Tally the lines below that include the string "textsuperscript". Reply with the total only.

....

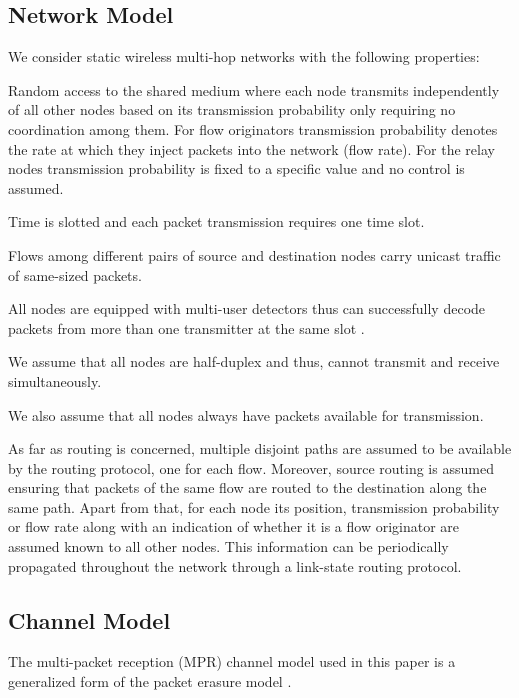 \documentclass[conference]{IEEEtran}
\begin{document}
\subsection{Network Model}

We consider static wireless multi-hop networks with the following properties:
\begin{IEEEitemize}
    \item Random access to the shared medium where each node transmits independently of all other nodes based on its transmission probability only
    requiring no coordination among them.
    For flow originators transmission probability denotes the rate at which they inject packets into the network (flow rate).
    For the relay nodes transmission probability is fixed to a specific value and no control is assumed.
    \item Time is slotted and each packet transmission requires one time slot.
    \item Flows among different pairs of source and destination nodes carry unicast traffic of same-sized packets.
    \item All nodes are equipped with multi-user detectors thus can successfully decode packets
    from more than one transmitter at the same slot \cite{Verdu:1998:MD:521411}.
    \item We assume that all nodes are half-duplex and thus, cannot transmit and receive simultaneously.
    \item We also assume that all nodes always have packets available for transmission.
    \item As far as routing is concerned, multiple disjoint paths are assumed to be available by the routing protocol, one for each flow.
    Moreover, source routing is assumed ensuring that packets of the same flow are routed to the destination along the same path.
    Apart from that, for each node its position, transmission probability or flow rate along with an indication of whether it is a flow originator are assumed
    known to all other nodes. This information can be periodically propagated throughout the network through a link-state routing protocol.
\end{IEEEitemize}

\subsection{Channel Model}
\label{sec:chan_model}

The multi-packet reception (MPR) channel model used in this paper is a generalized form of the packet erasure model \cite{Pappas:2014:SPI:2611842.2612059}.
\end{document}
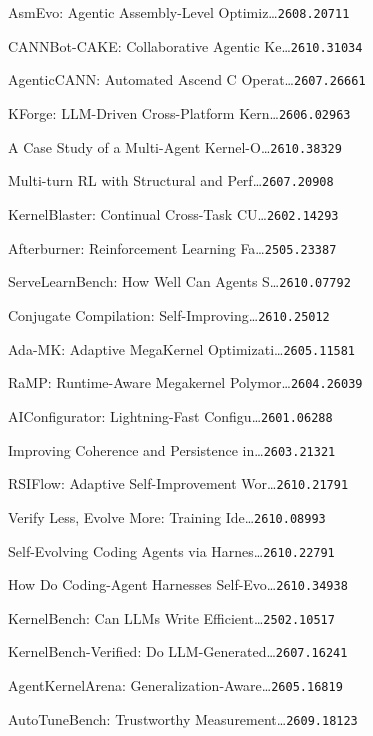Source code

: \begin{refs}
[19] AsmEvo: Agentic Assembly-Level Optimiz\ldots{}\hfill{\texttt{2608.20711}}\par
[20] CANNBot-CAKE: Collaborative Agentic Ke\ldots{}\hfill{\texttt{2610.31034}}\par
[21] AgenticCANN: Automated Ascend C Operat\ldots{}\hfill{\texttt{2607.26661}}\par
[22] KForge: LLM-Driven Cross-Platform Kern\ldots{}\hfill{\texttt{2606.02963}}\par
[23] A Case Study of a Multi-Agent Kernel-O\ldots{}\hfill{\texttt{2610.38329}}\par
[24] Multi-turn RL with Structural and Perf\ldots{}\hfill{\texttt{2607.20908}}\par
[25] KernelBlaster: Continual Cross-Task CU\ldots{}\hfill{\texttt{2602.14293}}\par
[26] Afterburner: Reinforcement Learning Fa\ldots{}\hfill{\texttt{2505.23387}}\par
[27] ServeLearnBench: How Well Can Agents S\ldots{}\hfill{\texttt{2610.07792}}\par
[28] Conjugate Compilation: Self-Improving\ldots{}\hfill{\texttt{2610.25012}}\par
[29] Ada-MK: Adaptive MegaKernel Optimizati\ldots{}\hfill{\texttt{2605.11581}}\par
[30] RaMP: Runtime-Aware Megakernel Polymor\ldots{}\hfill{\texttt{2604.26039}}\par
[31] AIConfigurator: Lightning-Fast Configu\ldots{}\hfill{\texttt{2601.06288}}\par
[32] Improving Coherence and Persistence in\ldots{}\hfill{\texttt{2603.21321}}\par
[33] RSIFlow: Adaptive Self-Improvement Wor\ldots{}\hfill{\texttt{2610.21791}}\par
[34] Verify Less, Evolve More: Training Ide\ldots{}\hfill{\texttt{2610.08993}}\par
[35] Self-Evolving Coding Agents via Harnes\ldots{}\hfill{\texttt{2610.22791}}\par
[36] How Do Coding-Agent Harnesses Self-Evo\ldots{}\hfill{\texttt{2610.34938}}\par
[37] KernelBench: Can LLMs Write Efficient\ldots{}\hfill{\texttt{2502.10517}}\par
[38] KernelBench-Verified: Do LLM-Generated\ldots{}\hfill{\texttt{2607.16241}}\par
[39] AgentKernelArena: Generalization-Aware\ldots{}\hfill{\texttt{2605.16819}}\par
[40] AutoTuneBench: Trustworthy Measurement\ldots{}\hfill{\texttt{2609.18123}}\par
\end{refs}
\endgroup
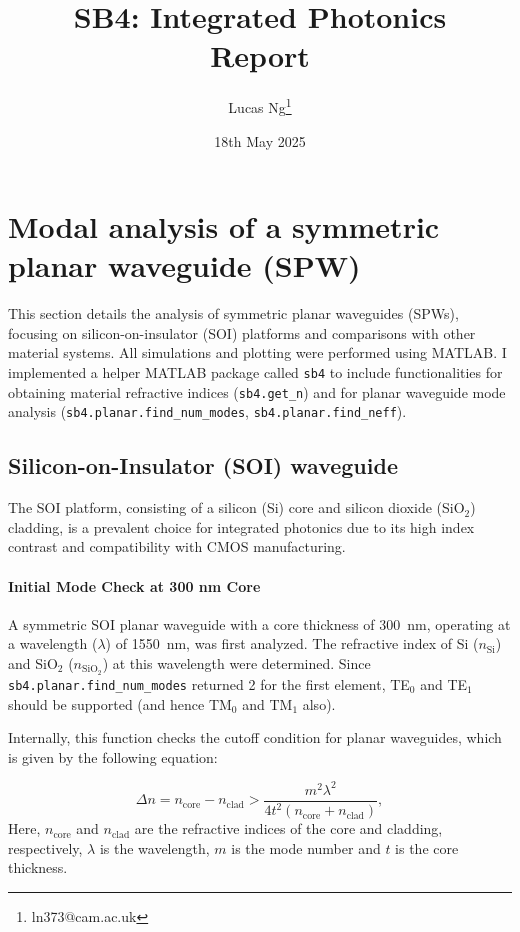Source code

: \documentclass[10pt, a4paper]{article}
\title{\Large \bfseries SB4: Integrated Photonics\\[0.5em] \large Report}
\author{Lucas Ng\thanks{ln373@cam.ac.uk}}
\date{18th May 2025}
\begin{document}
\maketitle

\section{Modal analysis of a symmetric planar waveguide (SPW)}
This section details the analysis of symmetric planar waveguides (SPWs), focusing on silicon-on-insulator (SOI) platforms and comparisons with other material systems. All simulations and plotting were performed using MATLAB. I implemented a helper MATLAB package called \texttt{sb4} to include functionalities for obtaining material refractive indices (\texttt{sb4.get\_n}) and for planar waveguide mode analysis (\texttt{sb4.planar.find\_num\_modes}, \texttt{sb4.planar.find\_neff}).

\subsection{Silicon-on-Insulator (SOI) waveguide}
The SOI platform, consisting of a silicon (Si) core and silicon dioxide (SiO$_2$) cladding, is a prevalent choice for integrated photonics due to its high index contrast and compatibility with CMOS manufacturing.

\paragraph{Initial Mode Check at 300 nm Core}
A symmetric SOI planar waveguide with a core thickness of 300~nm, operating at a wavelength ($\lambda$) of 1550~nm, was first analyzed. The refractive index of Si ($n_{\text{Si}}$) and SiO$_2$ ($n_{\text{SiO}_2}$) at this wavelength were determined. Since \texttt{sb4.planar.find\_num\_modes} returned 2 for the first element, TE$_0$ and TE$_1$ should be supported (and hence TM$_0$ and TM$_1$ also).

Internally, this function checks the cutoff condition for planar waveguides, which is given by the following equation:

\begin{equation}
    \Delta n = n_{\text{core}} - n_{\text{clad}} > \frac{m^2\lambda^2}{4t^2(n_{\text{core}}+ n_{\text{clad}})},
\end{equation}
Here, $n_{\text{core}}$ and $n_{\text{clad}}$ are the refractive indices of the core and cladding, respectively, $\lambda$ is the wavelength, $m$ is the mode number and $t$ is the core thickness.
\end{document}
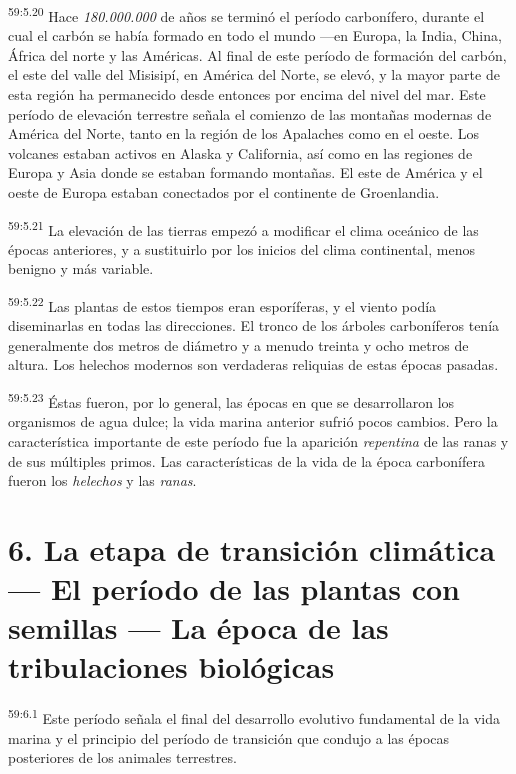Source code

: \par
\textsuperscript{59:5.20} Hace \textit{180.000.000} de años se terminó el período carbonífero, durante el cual el carbón se había formado en todo el mundo ---en Europa, la India, China, África del norte y las Américas. Al final de este período de formación del carbón, el este del valle del Misisipí, en América del Norte, se elevó, y la mayor parte de esta región ha permanecido desde entonces por encima del nivel del mar. Este período de elevación terrestre señala el comienzo de las montañas modernas de América del Norte, tanto en la región de los Apalaches como en el oeste. Los volcanes estaban activos en Alaska y California, así como en las regiones de Europa y Asia donde se estaban formando montañas. El este de América y el oeste de Europa estaban conectados por el continente de Groenlandia.

\par
\textsuperscript{59:5.21} La elevación de las tierras empezó a modificar el clima oceánico de las épocas anteriores, y a sustituirlo por los inicios del clima continental, menos benigno y más variable.

\par
\textsuperscript{59:5.22} Las plantas de estos tiempos eran esporíferas, y el viento podía diseminarlas en todas las direcciones. El tronco de los árboles carboníferos tenía generalmente dos metros de diámetro y a menudo treinta y ocho metros de altura. Los helechos modernos son verdaderas reliquias de estas épocas pasadas.

\par
\textsuperscript{59:5.23} Éstas fueron, por lo general, las épocas en que se desarrollaron los organismos de agua dulce; la vida marina anterior sufrió pocos cambios. Pero la característica importante de este período fue la aparición \textit{repentina} de las ranas y de sus múltiples primos. Las características de la vida de la época carbonífera fueron los \textit{helechos} y las \textit{ranas}.

\section*{6. La etapa de transición climática --- El período de las plantas con semillas --- La época de las tribulaciones biológicas}
\par
\textsuperscript{59:6.1} Este período señala el final del desarrollo evolutivo fundamental de la vida marina y el principio del período de transición que condujo a las épocas posteriores de los animales terrestres.

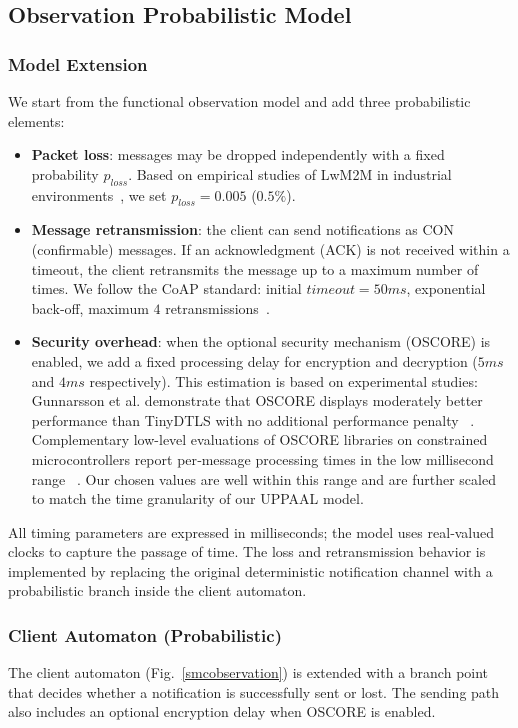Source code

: \documentclass[a4paper,fleqn]{cas-sc}
\begin{document}
\subsection{Observation Probabilistic Model}
\subsubsection{Model Extension}
We start from the functional observation model and add three probabilistic elements:
\begin{itemize}
    \item \textbf{Packet loss}: messages may be dropped independently with a fixed probability $p_{loss}$. Based on empirical studies of LwM2M in industrial environments~\cite{ge2019design}, we set $p_{loss} = 0.005$ ($0.5\%$).
    \item \textbf{Message retransmission}: the client can send notifications as CON (confirmable) messages. If an acknowledgment (ACK) is not received within a timeout, the client retransmits the message up to a maximum number of times. We follow the CoAP standard: initial $timeout = 50 ms$, exponential back‑off, maximum $4$ retransmissions~\cite{shelby2014rfc}.
    \item \textbf{Security overhead}: when the optional security mechanism (OSCORE) is enabled, we add a fixed processing delay for encryption and decryption ($5 ms$ and $4 ms$ respectively).
    This estimation is based on experimental studies: Gunnarsson et al. demonstrate that OSCORE displays moderately better performance than TinyDTLS with no additional performance penalty ~\cite{gunnarsson2021evaluating}. Complementary low-level evaluations of OSCORE libraries on constrained microcontrollers report per‑message processing times in the low millisecond range ~\cite{gundougan2020iot}. Our chosen values are well within this range and are further scaled to match the time granularity of our UPPAAL model.
\end{itemize}

All timing parameters are expressed in milliseconds; the model uses real‑valued clocks to capture the passage of time. The loss and retransmission behavior is implemented by replacing the original deterministic notification channel with a probabilistic branch inside the client automaton.

\subsubsection{Client Automaton (Probabilistic)}
The client automaton (Fig.~\ref{smcobservation}) is extended with a branch point that decides whether a notification is successfully sent or lost. The sending path also includes an optional encryption delay when OSCORE is enabled.
\end{document}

....

**Your response**
5